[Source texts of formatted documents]
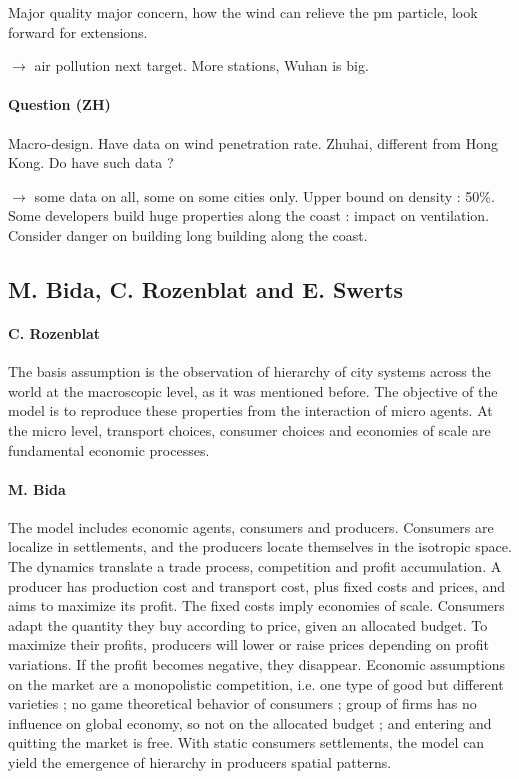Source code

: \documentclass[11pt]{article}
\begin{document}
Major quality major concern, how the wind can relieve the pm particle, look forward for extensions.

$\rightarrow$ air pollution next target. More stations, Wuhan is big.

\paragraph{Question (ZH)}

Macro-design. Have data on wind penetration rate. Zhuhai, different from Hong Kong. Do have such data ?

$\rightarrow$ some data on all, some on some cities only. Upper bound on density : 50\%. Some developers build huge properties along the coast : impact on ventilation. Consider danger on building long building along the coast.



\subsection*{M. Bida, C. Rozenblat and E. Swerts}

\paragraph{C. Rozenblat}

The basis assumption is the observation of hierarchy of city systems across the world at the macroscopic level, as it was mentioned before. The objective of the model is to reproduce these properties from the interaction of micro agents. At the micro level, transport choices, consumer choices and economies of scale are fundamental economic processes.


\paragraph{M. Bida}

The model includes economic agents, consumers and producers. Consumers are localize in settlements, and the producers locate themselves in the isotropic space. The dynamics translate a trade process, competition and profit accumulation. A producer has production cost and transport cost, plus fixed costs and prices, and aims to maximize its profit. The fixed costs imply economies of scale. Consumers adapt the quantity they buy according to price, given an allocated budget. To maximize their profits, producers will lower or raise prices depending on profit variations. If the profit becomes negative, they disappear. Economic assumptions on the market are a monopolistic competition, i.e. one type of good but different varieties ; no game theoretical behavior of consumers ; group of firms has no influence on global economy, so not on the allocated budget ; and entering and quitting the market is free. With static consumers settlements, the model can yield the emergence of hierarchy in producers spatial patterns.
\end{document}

--

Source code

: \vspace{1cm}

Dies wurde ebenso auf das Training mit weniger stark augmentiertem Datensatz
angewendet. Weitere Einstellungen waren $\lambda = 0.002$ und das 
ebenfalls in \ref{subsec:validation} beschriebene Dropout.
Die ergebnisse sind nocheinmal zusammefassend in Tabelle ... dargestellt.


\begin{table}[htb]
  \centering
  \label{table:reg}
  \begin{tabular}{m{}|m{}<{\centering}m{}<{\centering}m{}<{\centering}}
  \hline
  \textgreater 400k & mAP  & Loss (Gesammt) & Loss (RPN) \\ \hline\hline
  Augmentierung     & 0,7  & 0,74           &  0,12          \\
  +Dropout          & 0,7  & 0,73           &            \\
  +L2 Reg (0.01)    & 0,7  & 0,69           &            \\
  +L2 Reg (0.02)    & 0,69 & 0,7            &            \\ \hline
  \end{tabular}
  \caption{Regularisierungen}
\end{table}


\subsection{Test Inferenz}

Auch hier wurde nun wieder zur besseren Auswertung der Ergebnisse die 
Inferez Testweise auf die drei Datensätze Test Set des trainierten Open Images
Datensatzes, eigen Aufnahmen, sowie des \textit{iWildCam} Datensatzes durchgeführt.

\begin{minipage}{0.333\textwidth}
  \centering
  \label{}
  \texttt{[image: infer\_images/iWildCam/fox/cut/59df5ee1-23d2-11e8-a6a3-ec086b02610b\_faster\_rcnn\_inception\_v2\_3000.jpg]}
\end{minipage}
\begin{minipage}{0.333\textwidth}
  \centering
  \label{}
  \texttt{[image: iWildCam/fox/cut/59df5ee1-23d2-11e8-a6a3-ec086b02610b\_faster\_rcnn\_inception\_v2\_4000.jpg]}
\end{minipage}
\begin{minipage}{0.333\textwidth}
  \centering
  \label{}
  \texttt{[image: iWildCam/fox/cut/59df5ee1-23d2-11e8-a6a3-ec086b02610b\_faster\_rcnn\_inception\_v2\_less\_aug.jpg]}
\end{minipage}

---

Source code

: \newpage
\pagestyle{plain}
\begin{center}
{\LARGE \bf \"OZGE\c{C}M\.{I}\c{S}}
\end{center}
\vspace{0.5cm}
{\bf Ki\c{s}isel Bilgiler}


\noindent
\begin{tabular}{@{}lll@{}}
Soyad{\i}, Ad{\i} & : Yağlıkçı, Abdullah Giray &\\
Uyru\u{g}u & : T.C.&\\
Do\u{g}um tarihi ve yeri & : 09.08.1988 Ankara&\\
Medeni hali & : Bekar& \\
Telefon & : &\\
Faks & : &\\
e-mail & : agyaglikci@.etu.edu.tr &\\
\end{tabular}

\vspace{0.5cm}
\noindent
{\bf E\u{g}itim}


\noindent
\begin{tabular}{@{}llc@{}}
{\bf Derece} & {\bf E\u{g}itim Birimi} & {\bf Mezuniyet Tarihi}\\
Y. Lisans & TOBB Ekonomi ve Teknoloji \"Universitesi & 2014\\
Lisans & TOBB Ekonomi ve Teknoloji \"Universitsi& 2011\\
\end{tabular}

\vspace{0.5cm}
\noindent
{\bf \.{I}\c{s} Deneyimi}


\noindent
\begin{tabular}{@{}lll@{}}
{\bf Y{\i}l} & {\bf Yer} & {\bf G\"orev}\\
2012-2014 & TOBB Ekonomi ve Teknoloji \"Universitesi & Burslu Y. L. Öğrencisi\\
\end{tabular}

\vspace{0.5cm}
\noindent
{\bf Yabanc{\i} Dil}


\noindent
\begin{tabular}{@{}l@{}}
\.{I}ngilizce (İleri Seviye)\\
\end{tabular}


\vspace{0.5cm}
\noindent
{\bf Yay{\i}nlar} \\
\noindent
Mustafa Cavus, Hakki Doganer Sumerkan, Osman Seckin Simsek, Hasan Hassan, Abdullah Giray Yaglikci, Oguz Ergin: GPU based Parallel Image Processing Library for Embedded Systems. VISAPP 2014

• **YOUR ASSIGNMENT**:
Which lines of the data contain the string "Test"? Copy each of them.

• **FINISHED TASK**:
\subsection{Test Inferenz}
Inferez Testweise auf die drei Datensätze Test Set des trainierten Open Images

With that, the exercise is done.